Twitter seems to be doing fine, to me. It's a unique and focused service. Digg was doing fine as well until they released a site makeover that completely ignored why their community was interested in the site. Twitter's recent improvements were well received, in contrast.
You've actually of that opinion about Facebook, but meanwhile, large numbers of people never cease to predict that Facebook will soon control the entire universe. So, opinions vary.
I don't know about that. Among the early adopter crowd, it is certainly true, but Twitter much larger than that group now. Most people use Twitter from the web or from an official Twitter app. I still think Twitter is going to have very serious monetization problems, but third party clients aren't really a problem. If anything, the third parties should be concerned about hitching their wagon to a company that might not be too concerned about their success.
Quite true, it's not fun at all to develop software or a business based on a platform and service that might change to make your business obsolete at anytime.

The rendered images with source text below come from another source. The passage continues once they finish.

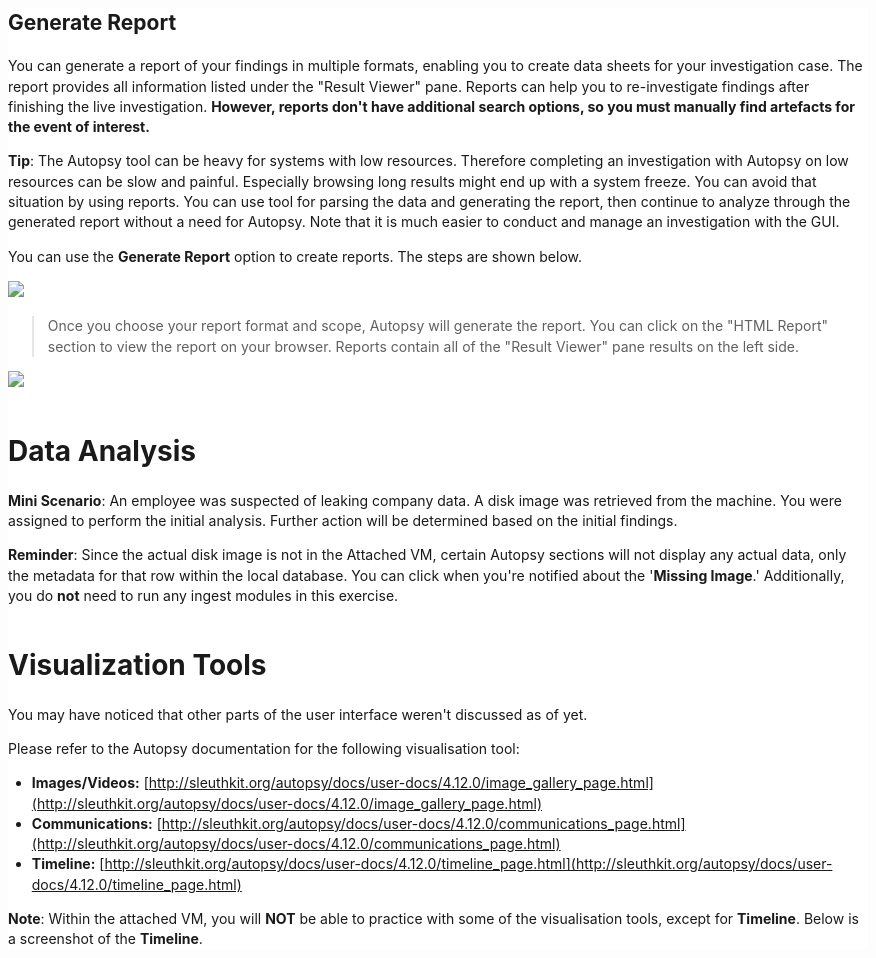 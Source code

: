 ## Generate Report

You can generate a report of your findings in multiple formats, enabling you to create data sheets for your investigation case. The report provides all information listed under the "Result Viewer" pane. Reports can help you to re-investigate findings after finishing the live investigation. **However, reports don't have additional search options, so you must manually find artefacts for the event of interest.**

**Tip**: The Autopsy tool can be heavy for systems with low resources. Therefore completing an investigation with Autopsy on low resources can be slow and painful. Especially browsing long results might end up with a system freeze. You can avoid that situation by using reports. You can use tool for parsing the data and generating the report, then continue to analyze through the generated report without a need for Autopsy. Note that it is much easier to conduct and manage an investigation with the GUI.

You can use the **Generate Report** option to create reports. The steps are shown below.

![](https://i.imgur.com/V0y7kvu.png)

> Once you choose your report format and scope, Autopsy will generate the report. You can click on the "HTML Report" section to view the report on your browser. Reports contain all of the "Result Viewer" pane results on the left side.

![](https://i.imgur.com/fM7nnLp.png)

# Data Analysis

**Mini Scenario**: An employee was suspected of leaking company data. A disk image was retrieved from the machine. You were assigned to perform the initial analysis. Further action will be determined based on the initial findings.

**Reminder**: Since the actual disk image is not in the Attached VM, certain Autopsy sections will not display any actual data, only the metadata for that row within the local database. You can click when you're notified about the '**Missing Image**.' Additionally, you do **not** need to run any ingest modules in this exercise.

# Visualization Tools

You may have noticed that other parts of the user interface weren't discussed as of yet.

Please refer to the Autopsy documentation for the following visualisation tool:

- **Images/Videos:** [http://sleuthkit.org/autopsy/docs/user-docs/4.12.0/image_gallery_page.html](http://sleuthkit.org/autopsy/docs/user-docs/4.12.0/image_gallery_page.html)
- **Communications:** [http://sleuthkit.org/autopsy/docs/user-docs/4.12.0/communications_page.html](http://sleuthkit.org/autopsy/docs/user-docs/4.12.0/communications_page.html)
- **Timeline:** [http://sleuthkit.org/autopsy/docs/user-docs/4.12.0/timeline_page.html](http://sleuthkit.org/autopsy/docs/user-docs/4.12.0/timeline_page.html)

**Note**: Within the attached VM, you will **NOT** be able to practice with some of the visualisation tools, except for **Timeline**. Below is a screenshot of the **Timeline**.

Fred Wilson, an investor in Twitter, made a post when the article you linked to came out, stating how fantastic he thought it was that Twitter was screwing over their third party developers. A shift from 'filling in the gaps' to 'building on the platform', he thinks. This doesn't make me comfortable as I depend on a couple of other companies he is involved with.
That's about whether Twitter will make a lot of money, though. The 'digg' issue is not that digg failed to monetize, but that users abandoned it in droves and it seems irrelevant, isn't it?
Twitter could always restrict their API, too, to discourage or make some third party tools obsolete. This would only be accepted if they made their own available with applications similar features and quality.
You've actually of that opinion about Facebook, but meanwhile, large numbers of people never cease to predict that Facebook will soon control the entire universe. So, opinions vary.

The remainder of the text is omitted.